I watched this movie because of its reputation. It’s become a curio, important for its historical significance. It did help mobilise American opinion against Hitler. But it's also an example of the muddled mess that Chaplin was capable of producing when not restrained by a strong director. A mixture of inspired satire, slapstick, and comedy, but that’s all, a mixture. The movie doesn’t have the structure that I expected. It’s a series of set pieces loosely strung on an underdeveloped plot line. Too often, I got the impression that Chaplin was showing off, or relying on his audience recognising a shtick he’d used many, many times before. **
30 August 2020
A Loony Hero: Spike Milligan's The Looney (1997)

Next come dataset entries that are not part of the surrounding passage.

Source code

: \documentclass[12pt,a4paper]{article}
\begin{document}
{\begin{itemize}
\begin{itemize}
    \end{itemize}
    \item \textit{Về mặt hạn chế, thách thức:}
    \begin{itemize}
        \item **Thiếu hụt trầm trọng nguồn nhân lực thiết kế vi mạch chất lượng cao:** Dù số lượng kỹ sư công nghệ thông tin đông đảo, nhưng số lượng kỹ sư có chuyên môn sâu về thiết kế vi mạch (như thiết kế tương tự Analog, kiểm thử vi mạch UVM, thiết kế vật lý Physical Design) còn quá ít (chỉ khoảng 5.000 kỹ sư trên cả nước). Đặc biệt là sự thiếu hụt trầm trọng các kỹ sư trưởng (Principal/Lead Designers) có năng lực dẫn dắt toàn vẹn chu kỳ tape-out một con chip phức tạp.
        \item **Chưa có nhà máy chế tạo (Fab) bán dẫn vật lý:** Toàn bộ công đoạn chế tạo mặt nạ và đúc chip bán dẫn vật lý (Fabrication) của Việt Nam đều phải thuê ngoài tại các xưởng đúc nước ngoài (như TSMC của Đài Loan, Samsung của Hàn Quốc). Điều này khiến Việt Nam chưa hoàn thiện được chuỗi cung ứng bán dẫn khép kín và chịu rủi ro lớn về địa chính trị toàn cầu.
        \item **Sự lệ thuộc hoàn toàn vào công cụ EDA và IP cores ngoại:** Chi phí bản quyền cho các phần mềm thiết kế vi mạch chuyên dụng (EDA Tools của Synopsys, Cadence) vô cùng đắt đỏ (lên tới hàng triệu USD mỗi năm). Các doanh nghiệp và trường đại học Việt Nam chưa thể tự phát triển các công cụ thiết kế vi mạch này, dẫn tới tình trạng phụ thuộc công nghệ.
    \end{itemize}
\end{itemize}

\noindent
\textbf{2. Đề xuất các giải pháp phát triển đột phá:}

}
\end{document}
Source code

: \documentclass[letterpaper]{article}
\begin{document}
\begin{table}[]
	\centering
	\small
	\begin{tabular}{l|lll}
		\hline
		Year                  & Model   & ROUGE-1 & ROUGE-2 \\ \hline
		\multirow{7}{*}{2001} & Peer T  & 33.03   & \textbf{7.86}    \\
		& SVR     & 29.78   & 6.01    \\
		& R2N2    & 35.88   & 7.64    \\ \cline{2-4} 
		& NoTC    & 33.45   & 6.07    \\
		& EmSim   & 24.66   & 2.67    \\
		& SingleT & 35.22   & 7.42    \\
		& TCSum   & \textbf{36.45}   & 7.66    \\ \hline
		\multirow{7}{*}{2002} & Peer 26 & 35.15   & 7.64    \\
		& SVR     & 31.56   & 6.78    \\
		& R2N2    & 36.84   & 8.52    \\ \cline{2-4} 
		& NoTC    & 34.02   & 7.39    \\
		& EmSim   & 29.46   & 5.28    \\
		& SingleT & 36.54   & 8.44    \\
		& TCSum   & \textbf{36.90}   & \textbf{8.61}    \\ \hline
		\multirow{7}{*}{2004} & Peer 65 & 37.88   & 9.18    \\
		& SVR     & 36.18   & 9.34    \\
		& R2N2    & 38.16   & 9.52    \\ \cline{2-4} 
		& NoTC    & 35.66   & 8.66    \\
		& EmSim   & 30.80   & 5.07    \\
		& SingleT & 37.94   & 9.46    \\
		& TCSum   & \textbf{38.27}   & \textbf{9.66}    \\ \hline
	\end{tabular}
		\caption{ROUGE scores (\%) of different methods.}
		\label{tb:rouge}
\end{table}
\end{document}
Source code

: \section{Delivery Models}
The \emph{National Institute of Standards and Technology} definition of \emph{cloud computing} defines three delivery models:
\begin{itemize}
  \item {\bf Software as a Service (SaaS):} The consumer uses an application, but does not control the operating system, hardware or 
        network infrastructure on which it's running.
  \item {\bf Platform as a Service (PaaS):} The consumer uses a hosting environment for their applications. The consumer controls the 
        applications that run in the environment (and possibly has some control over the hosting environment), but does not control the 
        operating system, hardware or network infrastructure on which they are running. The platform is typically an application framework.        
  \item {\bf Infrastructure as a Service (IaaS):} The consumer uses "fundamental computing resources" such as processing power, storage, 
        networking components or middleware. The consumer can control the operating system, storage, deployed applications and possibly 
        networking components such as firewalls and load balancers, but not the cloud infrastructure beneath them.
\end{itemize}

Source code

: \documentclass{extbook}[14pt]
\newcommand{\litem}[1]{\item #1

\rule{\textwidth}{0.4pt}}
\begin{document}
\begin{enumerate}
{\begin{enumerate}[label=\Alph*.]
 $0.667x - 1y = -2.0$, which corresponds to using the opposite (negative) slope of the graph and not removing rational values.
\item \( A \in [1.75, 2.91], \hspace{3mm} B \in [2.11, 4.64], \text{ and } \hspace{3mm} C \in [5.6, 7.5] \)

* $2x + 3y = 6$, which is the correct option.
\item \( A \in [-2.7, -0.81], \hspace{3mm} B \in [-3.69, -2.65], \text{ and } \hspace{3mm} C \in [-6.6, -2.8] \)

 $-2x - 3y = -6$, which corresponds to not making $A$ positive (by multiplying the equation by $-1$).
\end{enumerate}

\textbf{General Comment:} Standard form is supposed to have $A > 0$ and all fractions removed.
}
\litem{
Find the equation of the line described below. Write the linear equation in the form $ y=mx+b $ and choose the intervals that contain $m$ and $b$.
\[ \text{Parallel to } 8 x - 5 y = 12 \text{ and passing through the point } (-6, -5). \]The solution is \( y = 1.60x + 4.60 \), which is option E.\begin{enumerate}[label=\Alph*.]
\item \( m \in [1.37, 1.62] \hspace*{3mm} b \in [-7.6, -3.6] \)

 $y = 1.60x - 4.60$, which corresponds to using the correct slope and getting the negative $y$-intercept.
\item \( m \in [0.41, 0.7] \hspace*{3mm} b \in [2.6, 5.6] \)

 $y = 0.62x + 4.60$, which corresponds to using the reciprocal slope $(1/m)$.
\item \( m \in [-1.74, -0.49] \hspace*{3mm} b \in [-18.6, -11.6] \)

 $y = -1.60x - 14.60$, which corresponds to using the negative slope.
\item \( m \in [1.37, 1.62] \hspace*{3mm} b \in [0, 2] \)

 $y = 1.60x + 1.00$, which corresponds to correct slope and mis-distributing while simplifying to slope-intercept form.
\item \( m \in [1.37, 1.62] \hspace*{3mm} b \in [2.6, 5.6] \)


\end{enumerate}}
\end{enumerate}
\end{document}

Spike Milligan. The Looney (1997). Milligan was one of the script-writers for the Goon Show, which changed sketch-comedy forever. His writings have the same crazy mix of puns, riffs, dead-pan literalism, absurdly valid logic, and unexpected but somehow fitting plot twists as the shows. They also contain occasional bits of painful self-revelation. Milligan’s humour was his armour, his shield against despair. His rage at the hypocrisy and selfishness of the human race, at indifference to suffering, at the despoliation of nature, is barely contained. The combination makes his books hard reading at times.
Dick Looney believes his father’s claim that the family is not only descended from Irish royalty, but are the rightful rulers of the Isle. The story, such as it is, follows Looney’s attempts to confirm the rumour and claim his throne. The short chapters read like Goon-show sketches, but as in the Goon Show, they coalesce into a sufficiently coherent narrative that the ending satisfies. ****
01 August 2020
Nancy Mitford Amuses
The dialogue carries most of the story, which is really a long shaggy dog anecdote. Mitford slings in some less-than-sly digs at the English and French, modern child-rearing, pop-culture, tabloids and their owners, and gormless idealism. The spice of satire enlivens what would otherwise be a rather bland dish. I enjoyed the book, not a page turner, more of a bowl of noshes to dip into. It did trigger a desire to reread Love in a Cold Climate and Cold Comfort Farm, which I’ve so far been able to resist. **½
12 July 2020
The Martians are Coming, the Martians are Coming!
Frederik Pohl. The Day the Martians Came (1988) So the first fully staffed expedition to Mars accidentally discovers Martians, who live underground in tunnels that their ancestors must have built. That’s the first chapter in a series of tales that show how humans, well, Americans mostly, react to the news. Everyone is out for a buck or some other advantage. The Martians look somewhat like seals with more leg-like flippers. They like to huddle together and enjoy each other’s company. Apart from eating, that's all they do, really.Excerpts from magazines, scientific papers, Congressional records, media interviews, etc punctuate the narrative and display the official reactions. All the narrative threads come together in the final chapter, in which Pohl dispenses some poetic justice, just so’s we won’t totally depressed by his satiric insights into our weaknesses and vices.
A nicely done satire. Pohl has a good eye and ear for the self-delusions that underpin most of the damage we inflict on ourselves and each other. ***
18 December 2019
Suppose God wrote a memoir....
The God who writes this memoir is the God of the Bible, as understood by Javerbaum, and probably others, since he was a writer for Saturday Night Live at the time this book came into being. It’s a well-done and often subtle satire of those who believe in a God that resembles a human being, a conclusion that follows from the assumption that humans are made in the image of God.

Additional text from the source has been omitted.